- Work order -
In the records below, find the line that contains "Peter Winter-Smith, da" and the line that contains "Sam Thomas, a", then retype exactly those two lines and every line between them.

- Saved entries -
□ □ □ □ □

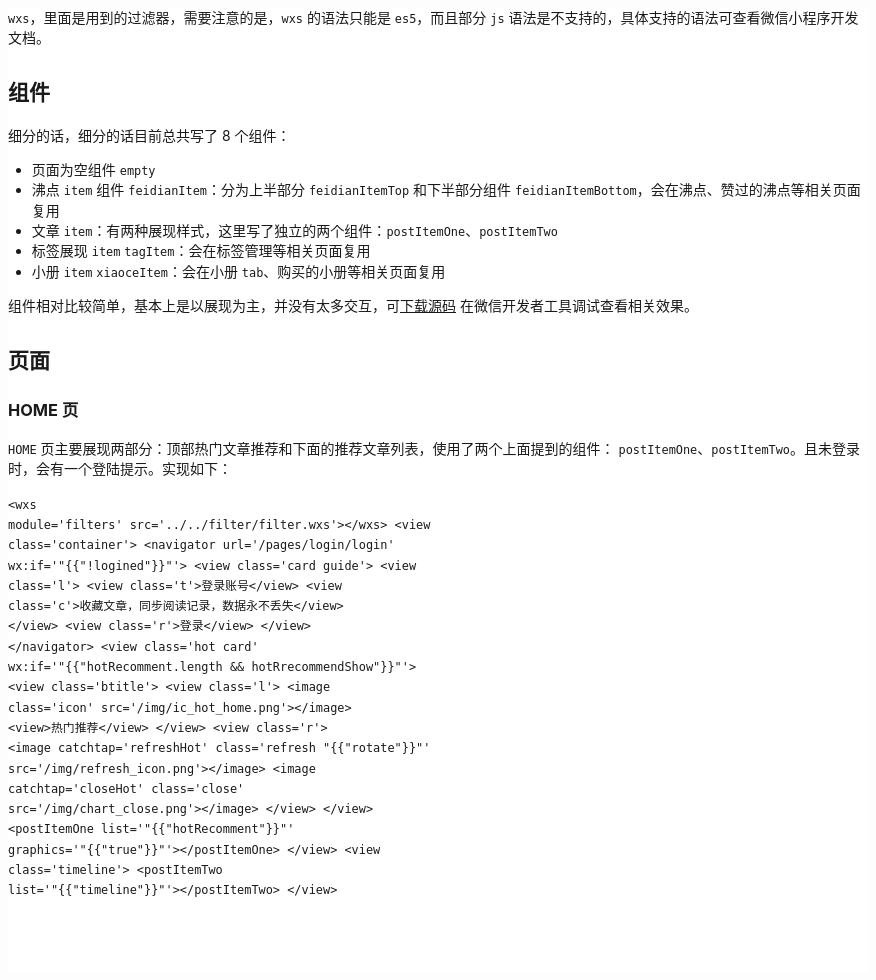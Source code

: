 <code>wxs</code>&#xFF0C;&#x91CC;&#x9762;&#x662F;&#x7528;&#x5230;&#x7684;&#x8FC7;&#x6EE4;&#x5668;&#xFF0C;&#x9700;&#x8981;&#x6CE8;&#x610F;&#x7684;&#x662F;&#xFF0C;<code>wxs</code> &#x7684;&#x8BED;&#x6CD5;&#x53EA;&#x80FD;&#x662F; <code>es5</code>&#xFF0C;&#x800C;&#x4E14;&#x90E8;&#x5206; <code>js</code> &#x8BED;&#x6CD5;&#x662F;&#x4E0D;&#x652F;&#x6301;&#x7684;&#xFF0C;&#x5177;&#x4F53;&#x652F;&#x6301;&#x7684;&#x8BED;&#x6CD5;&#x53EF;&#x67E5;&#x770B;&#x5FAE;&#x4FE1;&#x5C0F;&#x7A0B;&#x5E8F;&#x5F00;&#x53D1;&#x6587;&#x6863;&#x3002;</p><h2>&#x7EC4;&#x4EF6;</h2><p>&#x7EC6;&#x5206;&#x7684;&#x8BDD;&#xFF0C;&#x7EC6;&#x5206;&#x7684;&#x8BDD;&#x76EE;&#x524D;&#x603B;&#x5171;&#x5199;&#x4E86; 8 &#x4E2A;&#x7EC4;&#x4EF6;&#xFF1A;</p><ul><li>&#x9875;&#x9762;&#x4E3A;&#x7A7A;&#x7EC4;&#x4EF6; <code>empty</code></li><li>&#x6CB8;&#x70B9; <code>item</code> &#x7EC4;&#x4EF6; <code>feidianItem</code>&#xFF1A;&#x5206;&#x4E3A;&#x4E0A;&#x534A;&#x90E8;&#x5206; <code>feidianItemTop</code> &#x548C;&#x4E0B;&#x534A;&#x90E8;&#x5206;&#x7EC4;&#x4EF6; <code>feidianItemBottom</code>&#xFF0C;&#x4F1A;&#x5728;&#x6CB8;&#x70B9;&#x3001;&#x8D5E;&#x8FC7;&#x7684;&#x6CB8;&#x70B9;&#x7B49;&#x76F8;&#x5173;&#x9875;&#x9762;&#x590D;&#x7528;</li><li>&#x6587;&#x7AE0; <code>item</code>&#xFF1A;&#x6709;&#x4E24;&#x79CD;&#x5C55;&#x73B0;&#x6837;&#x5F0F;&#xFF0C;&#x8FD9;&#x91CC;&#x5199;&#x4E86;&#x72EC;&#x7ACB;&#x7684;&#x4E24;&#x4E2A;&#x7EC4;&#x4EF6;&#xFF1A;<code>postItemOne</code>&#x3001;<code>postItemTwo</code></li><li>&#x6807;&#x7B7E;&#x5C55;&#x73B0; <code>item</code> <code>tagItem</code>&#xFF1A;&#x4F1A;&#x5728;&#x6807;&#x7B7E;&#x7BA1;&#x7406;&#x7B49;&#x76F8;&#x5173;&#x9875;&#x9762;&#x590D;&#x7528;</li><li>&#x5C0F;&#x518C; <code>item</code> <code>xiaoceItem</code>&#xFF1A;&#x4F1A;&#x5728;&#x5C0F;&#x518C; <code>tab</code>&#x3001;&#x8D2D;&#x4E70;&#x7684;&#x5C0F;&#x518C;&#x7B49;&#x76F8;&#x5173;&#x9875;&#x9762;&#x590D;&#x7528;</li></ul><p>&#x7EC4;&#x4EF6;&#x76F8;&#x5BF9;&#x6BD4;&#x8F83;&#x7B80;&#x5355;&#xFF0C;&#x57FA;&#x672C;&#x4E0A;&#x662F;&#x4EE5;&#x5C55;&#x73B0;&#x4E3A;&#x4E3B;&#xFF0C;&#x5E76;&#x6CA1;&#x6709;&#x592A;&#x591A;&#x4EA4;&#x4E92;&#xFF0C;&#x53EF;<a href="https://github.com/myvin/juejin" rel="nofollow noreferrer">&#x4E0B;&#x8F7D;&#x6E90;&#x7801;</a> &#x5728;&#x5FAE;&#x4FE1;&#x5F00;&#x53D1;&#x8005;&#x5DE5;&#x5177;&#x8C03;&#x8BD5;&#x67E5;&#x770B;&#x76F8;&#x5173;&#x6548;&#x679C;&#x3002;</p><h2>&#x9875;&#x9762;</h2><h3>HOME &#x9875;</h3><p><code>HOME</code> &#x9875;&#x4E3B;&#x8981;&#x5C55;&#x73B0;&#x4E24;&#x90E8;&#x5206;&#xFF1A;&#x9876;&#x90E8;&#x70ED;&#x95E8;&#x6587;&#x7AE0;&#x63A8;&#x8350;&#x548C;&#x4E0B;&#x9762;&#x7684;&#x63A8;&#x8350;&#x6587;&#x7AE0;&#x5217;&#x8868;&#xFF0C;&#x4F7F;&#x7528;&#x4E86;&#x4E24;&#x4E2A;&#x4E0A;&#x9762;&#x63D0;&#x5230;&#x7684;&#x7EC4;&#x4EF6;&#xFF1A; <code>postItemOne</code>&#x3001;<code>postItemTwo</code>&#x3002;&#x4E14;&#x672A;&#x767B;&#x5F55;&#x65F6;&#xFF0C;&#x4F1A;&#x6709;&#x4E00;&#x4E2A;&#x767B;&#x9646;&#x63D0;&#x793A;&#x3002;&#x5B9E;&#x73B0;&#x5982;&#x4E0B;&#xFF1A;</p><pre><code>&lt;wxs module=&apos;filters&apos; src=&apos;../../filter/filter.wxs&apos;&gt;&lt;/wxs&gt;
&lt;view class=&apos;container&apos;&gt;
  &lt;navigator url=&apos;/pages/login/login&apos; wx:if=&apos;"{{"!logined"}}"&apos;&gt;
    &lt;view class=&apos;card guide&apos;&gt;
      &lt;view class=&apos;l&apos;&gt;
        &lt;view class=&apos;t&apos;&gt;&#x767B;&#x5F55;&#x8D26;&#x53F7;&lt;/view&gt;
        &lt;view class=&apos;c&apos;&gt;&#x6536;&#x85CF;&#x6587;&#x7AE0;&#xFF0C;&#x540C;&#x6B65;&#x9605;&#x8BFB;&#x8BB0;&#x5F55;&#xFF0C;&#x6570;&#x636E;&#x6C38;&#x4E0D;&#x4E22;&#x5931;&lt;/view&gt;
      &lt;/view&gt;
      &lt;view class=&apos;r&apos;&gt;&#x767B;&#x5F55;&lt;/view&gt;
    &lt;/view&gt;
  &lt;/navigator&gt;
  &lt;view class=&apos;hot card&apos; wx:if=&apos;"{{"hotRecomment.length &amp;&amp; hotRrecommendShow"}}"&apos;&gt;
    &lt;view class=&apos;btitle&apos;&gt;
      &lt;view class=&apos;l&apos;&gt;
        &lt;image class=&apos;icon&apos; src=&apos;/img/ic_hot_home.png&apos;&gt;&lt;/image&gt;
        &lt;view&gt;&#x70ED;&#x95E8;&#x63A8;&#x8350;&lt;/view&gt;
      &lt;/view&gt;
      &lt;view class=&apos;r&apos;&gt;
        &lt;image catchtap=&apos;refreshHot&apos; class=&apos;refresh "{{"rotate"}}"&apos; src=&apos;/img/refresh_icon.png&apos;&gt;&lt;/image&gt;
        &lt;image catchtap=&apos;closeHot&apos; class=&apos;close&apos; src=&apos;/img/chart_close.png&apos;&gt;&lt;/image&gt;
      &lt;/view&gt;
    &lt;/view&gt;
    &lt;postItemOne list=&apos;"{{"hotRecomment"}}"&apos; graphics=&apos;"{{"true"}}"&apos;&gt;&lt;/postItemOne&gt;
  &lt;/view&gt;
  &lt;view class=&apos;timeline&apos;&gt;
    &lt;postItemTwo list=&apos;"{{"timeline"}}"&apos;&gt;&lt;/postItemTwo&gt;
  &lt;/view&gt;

□ □ □ □ □

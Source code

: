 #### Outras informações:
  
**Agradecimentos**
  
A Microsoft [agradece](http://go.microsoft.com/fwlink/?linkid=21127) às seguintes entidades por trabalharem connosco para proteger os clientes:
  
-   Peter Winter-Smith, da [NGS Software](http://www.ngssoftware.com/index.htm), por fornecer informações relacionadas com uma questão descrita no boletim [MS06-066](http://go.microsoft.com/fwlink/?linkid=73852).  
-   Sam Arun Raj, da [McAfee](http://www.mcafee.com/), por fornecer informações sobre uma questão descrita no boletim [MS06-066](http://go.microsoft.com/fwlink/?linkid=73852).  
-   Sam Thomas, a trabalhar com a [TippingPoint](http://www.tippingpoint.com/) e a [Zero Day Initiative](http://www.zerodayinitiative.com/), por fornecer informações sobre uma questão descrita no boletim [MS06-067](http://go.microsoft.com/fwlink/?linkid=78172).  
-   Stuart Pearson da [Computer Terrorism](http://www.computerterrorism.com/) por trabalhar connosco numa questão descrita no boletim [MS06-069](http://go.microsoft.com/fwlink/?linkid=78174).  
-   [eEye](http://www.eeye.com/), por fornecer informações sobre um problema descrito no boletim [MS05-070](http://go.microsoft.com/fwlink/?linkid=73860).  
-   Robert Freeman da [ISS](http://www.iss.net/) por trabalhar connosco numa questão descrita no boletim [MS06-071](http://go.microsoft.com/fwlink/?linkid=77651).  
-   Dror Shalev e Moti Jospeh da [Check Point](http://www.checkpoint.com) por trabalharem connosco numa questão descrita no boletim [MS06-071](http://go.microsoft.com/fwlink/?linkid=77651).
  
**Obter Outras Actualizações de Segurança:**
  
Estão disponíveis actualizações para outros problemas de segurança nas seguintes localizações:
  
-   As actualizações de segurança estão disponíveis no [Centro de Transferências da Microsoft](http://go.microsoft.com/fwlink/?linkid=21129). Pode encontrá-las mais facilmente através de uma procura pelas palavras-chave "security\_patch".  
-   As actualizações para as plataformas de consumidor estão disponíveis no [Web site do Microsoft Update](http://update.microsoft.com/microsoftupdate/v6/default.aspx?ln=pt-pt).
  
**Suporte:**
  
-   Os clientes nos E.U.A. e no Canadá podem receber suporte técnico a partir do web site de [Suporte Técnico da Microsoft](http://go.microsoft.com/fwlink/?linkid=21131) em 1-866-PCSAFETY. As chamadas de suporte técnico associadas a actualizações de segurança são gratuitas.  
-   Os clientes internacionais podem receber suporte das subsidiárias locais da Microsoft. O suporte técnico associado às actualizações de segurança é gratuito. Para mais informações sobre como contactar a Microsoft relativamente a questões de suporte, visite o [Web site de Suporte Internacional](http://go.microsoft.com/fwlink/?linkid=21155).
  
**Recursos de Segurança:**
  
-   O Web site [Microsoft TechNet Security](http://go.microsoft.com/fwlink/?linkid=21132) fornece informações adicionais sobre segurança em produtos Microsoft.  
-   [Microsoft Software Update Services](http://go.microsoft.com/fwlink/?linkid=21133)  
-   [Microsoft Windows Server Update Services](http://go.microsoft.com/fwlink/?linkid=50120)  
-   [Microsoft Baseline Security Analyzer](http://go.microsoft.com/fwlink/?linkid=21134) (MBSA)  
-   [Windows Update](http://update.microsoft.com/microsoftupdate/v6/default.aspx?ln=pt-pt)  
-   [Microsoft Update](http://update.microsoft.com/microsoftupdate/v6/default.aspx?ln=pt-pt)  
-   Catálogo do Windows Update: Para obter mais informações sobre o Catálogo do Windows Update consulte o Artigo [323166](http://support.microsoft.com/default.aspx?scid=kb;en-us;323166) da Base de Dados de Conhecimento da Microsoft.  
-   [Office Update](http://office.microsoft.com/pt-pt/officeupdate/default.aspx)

□ □ □ □ □

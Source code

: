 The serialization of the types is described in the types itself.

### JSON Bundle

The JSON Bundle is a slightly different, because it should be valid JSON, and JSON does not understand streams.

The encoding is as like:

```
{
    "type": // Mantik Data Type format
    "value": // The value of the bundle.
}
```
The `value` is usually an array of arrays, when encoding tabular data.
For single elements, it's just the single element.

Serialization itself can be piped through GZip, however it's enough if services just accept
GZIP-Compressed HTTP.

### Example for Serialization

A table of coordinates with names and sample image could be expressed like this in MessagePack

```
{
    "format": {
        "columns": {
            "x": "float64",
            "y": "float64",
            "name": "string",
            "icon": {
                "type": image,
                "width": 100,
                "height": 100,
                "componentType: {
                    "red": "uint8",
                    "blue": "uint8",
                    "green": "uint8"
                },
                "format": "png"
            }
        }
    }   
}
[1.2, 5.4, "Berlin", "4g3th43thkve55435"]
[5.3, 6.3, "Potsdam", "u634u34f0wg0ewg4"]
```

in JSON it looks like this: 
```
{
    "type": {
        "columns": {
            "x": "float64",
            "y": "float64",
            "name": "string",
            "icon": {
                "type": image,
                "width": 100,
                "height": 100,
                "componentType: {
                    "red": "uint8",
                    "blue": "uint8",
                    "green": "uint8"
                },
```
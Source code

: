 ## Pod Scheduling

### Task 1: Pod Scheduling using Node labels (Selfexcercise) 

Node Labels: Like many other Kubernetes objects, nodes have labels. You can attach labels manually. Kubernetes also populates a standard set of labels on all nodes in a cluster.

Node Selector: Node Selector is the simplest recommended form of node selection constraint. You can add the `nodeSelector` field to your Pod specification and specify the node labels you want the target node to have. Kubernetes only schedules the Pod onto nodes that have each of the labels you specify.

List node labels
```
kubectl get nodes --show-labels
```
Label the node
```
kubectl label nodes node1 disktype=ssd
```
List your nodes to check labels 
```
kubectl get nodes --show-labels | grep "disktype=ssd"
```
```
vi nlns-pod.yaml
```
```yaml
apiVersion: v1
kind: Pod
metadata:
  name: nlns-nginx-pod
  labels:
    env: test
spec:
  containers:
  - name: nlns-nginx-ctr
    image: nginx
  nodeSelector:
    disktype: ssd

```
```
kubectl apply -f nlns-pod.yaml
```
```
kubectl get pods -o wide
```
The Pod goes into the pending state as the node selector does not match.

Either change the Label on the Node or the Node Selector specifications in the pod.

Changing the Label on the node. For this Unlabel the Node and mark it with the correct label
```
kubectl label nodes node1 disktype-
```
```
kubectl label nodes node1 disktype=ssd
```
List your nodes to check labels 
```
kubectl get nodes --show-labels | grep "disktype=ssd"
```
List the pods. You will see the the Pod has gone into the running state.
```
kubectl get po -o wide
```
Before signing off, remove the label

□ □ □ □ □

- Answer space -
-   Peter Winter-Smith, da [NGS Software](http://www.ngssoftware.com/index.htm), por fornecer informações relacionadas com uma questão descrita no boletim [MS06-066](http://go.microsoft.com/fwlink/?linkid=73852).  
-   Sam Arun Raj, da [McAfee](http://www.mcafee.com/), por fornecer informações sobre uma questão descrita no boletim [MS06-066](http://go.microsoft.com/fwlink/?linkid=73852).  
-   Sam Thomas, a trabalhar com a [TippingPoint](http://www.tippingpoint.com/) e a [Zero Day Initiative](http://www.zerodayinitiative.com/), por fornecer informações sobre uma questão descrita no boletim [MS06-067](http://go.microsoft.com/fwlink/?linkid=78172).  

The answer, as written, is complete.